The second deleting information comprises an identification code of the second execution plan to be deleted.

Example two

Fig. 2 is a flowchart of a data processing method according to a second embodiment of the present invention, where the method may be implemented by a data processing device, and the device may be formed by hardware and/or software, and may be generally integrated into a device having a data processing function, and the device may be a planning execution node. As shown in fig. 2, the method specifically includes the following steps:

step 210, receiving an identification code sent by a plan generating node.

The identification code can be generated by the plan generating node according to the character string of the SQL sentence and the user environment. When the plan execution node receives the identification code sent by the plan generation node, the plan execution node indicates that the execution plan corresponding to the identification code is stored in the second cache.

And 220, acquiring a target execution plan from the second cache according to the identification code.

The second cache is used for storing information of an execution plan, and comprises the following steps: an identification code of the execution plan, a plan generation node, and contents of the execution plan. The content of the target execution plan can be obtained from the second cache according to the identification code.

Step 230, processing the data according to the target execution plan.

Specifically, after the plan execution node obtains the target execution plan from the second cache, the data is processed according to the target execution plan.

Optionally, after the data processing of the plan execution node is completed, a message of successful or failed execution is returned to the plan generation node.

Optionally, the method further comprises the following steps: receiving an execution plan sent by a plan generating node; the data is processed according to the execution plan.

Wherein the execution plan is obtained by the plan generating node parsing the SQL statement. If the plan execution node receives the execution plan sent by the plan generation node, it indicates that the execution plan is not in the first cache, and the execution plan may or may not exist in the second cache. If so, indicating that the SQL is received by at least one other plan generating node and an execution plan is generated and sent to the current plan executing node; if not, this SQL is indicated as not having been received by any other plan generating node before or has been received and added to the first and second caches, but is later flushed from the first and second caches. Specifically, the plan execution node unpacks the received execution plan and performs data processing according to the unpacked execution plan.

Optionally, after receiving the execution plan sent by the plan generating node, the method further includes the following steps: and storing the information of the execution plan into a second cache.

Wherein the information of the execution plan includes: an identification code of the execution plan, a plan generation node, and contents of the execution plan.

Specifically, the process of storing the information of the execution plan in the second cache may be: if the second cache reaches the upper limit of the cache, determining a second execution plan to be deleted; deleting the second execution plan to be deleted from the second cache, and generating second deletion information, wherein the second deletion information comprises an identification code of the second execution plan to be deleted; the second deleting information is sent to a plan generating node corresponding to the second execution plan to be deleted, so that the plan generating node deletes the execution plan corresponding to the second deleting information in the first cache; and storing the information of the execution plan into the cleaned second cache.
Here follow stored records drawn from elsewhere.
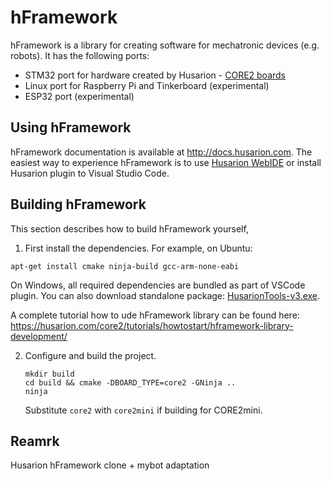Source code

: # hFramework

hFramework is a library for creating software for mechatronic devices (e.g. robots). It has the following ports:

- STM32 port for hardware created by Husarion - [CORE2 boards](https://husarion.com)
- Linux port for Raspberry Pi and Tinkerboard (experimental)
- ESP32 port (experimental)

## Using hFramework

hFramework documentation is available at http://docs.husarion.com. The easiest way to experience hFramework is to use [Husarion WebIDE](https://cloud.husarion.com) or install Husarion plugin to Visual Studio Code.

## Building hFramework

This section describes how to build hFramework yourself,

1. First install the dependencies. For example, on Ubuntu:

  ```
  apt-get install cmake ninja-build gcc-arm-none-eabi
  ```

  On Windows, all required dependencies are bundled as part of VSCode plugin. You can also download standalone package: [HusarionTools-v3.exe](https://cdn.atomshare.net/cc70b0184feefaf7ead3741c58f98200cf8e017b/HusarionTools-v3.exe).

  A complete tutorial how to ude hFramework library can be found here: https://husarion.com/core2/tutorials/howtostart/hframework-library-development/

2. Configure and build the project.

    ```
    mkdir build
    cd build && cmake -DBOARD_TYPE=core2 -GNinja ..
    ninja
    ```
    Substitute `core2` with `core2mini` if building for CORE2mini.

## Reamrk

Husarion hFramework clone + mybot adaptation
And if the execution plan corresponding to the second deletion information in the first cache also corresponds to other plan execution nodes, the second deletion information is sent to the other plan execution nodes.

For example, taking table 1, table 2 and table 3 of one embodiment as examples, table 1 is a first cache of SP1, table 2 is a second cache of BP1, table 3 is a second cache of BP2, if BP1 determines to delete the basic information of ID a, the deleting information is sent to SP1, after BP1 receives the deleting information, the execution plan corresponding to ID a is deleted, and meanwhile, deleting information is sent to BP2, so that BP2 deletes the basic information of ID a.

The second execution plan to be deleted may be determined according to the time from the cache to the second cache or the number of times of multiplexing, for example: and determining the execution plan which is stored to the second cache earliest or has the least multiplexing number as a second execution plan to be deleted.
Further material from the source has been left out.